**GOAL OF THE EXERCISE:**
Restate all the entries exactly as they appear, apart from the pictures.

#### RECORDS FOR THIS EXERCISE

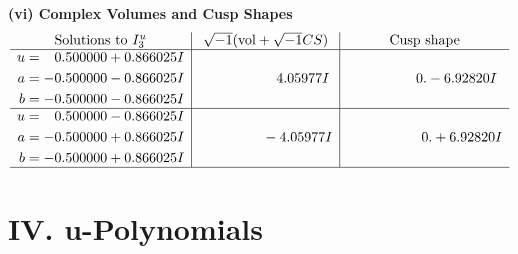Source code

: \documentclass[1p]{elsarticle_modified}
\theoremstyle{definition}
\newcommand{\I}{\sqrt{-1}}
\begin{document}
\newpage\flushleft \textbf{(vi) Complex Volumes and Cusp Shapes}
$$\begin{array}{c|c|c}  
\text{Solutions to }I^u_{3}& \I (\text{vol} + \sqrt{-1}CS) & \text{Cusp shape}\\
 \hline 
\begin{aligned}
u &= \phantom{-}0.500000 + 0.866025 I \\
a &= -0.500000 - 0.866025 I \\
b &= -0.500000 - 0.866025 I\end{aligned}
 & \phantom{-0.000000 -}4.05977 I & \phantom{-0.000000 } 0. - 6.92820 I \\ \hline\begin{aligned}
u &= \phantom{-}0.500000 - 0.866025 I \\
a &= -0.500000 + 0.866025 I \\
b &= -0.500000 + 0.866025 I\end{aligned}
 & \phantom{-0.000000 } -4.05977 I & \phantom{-0.000000 -}0. + 6.92820 I\\
 \hline 
 \end{array}$$\newpage
\newpage\renewcommand{\arraystretch}{1}
\centering \section*{ IV. u-Polynomials}
\end{document}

########

**WRITTEN RESPONSE:**
Source code

: \documentclass[1p]{elsarticle_modified}
\theoremstyle{definition}
\newcommand{\I}{\sqrt{-1}}
\begin{document}
\newpage\flushleft \textbf{(vi) Complex Volumes and Cusp Shapes}
$$\begin{array}{c|c|c}  
\text{Solutions to }I^u_{3}& \I (\text{vol} + \sqrt{-1}CS) & \text{Cusp shape}\\
 \hline 
\begin{aligned}
u &= \phantom{-}0.500000 + 0.866025 I \\
a &= -0.500000 - 0.866025 I \\
b &= -0.500000 - 0.866025 I\end{aligned}
 & \phantom{-0.000000 -}4.05977 I & \phantom{-0.000000 } 0. - 6.92820 I \\ \hline\begin{aligned}
u &= \phantom{-}0.500000 - 0.866025 I \\
a &= -0.500000 + 0.866025 I \\
b &= -0.500000 + 0.866025 I\end{aligned}
 & \phantom{-0.000000 } -4.05977 I & \phantom{-0.000000 -}0. + 6.92820 I\\
 \hline 
 \end{array}$$\newpage
\newpage\renewcommand{\arraystretch}{1}
\centering \section*{ IV. u-Polynomials}
\end{document}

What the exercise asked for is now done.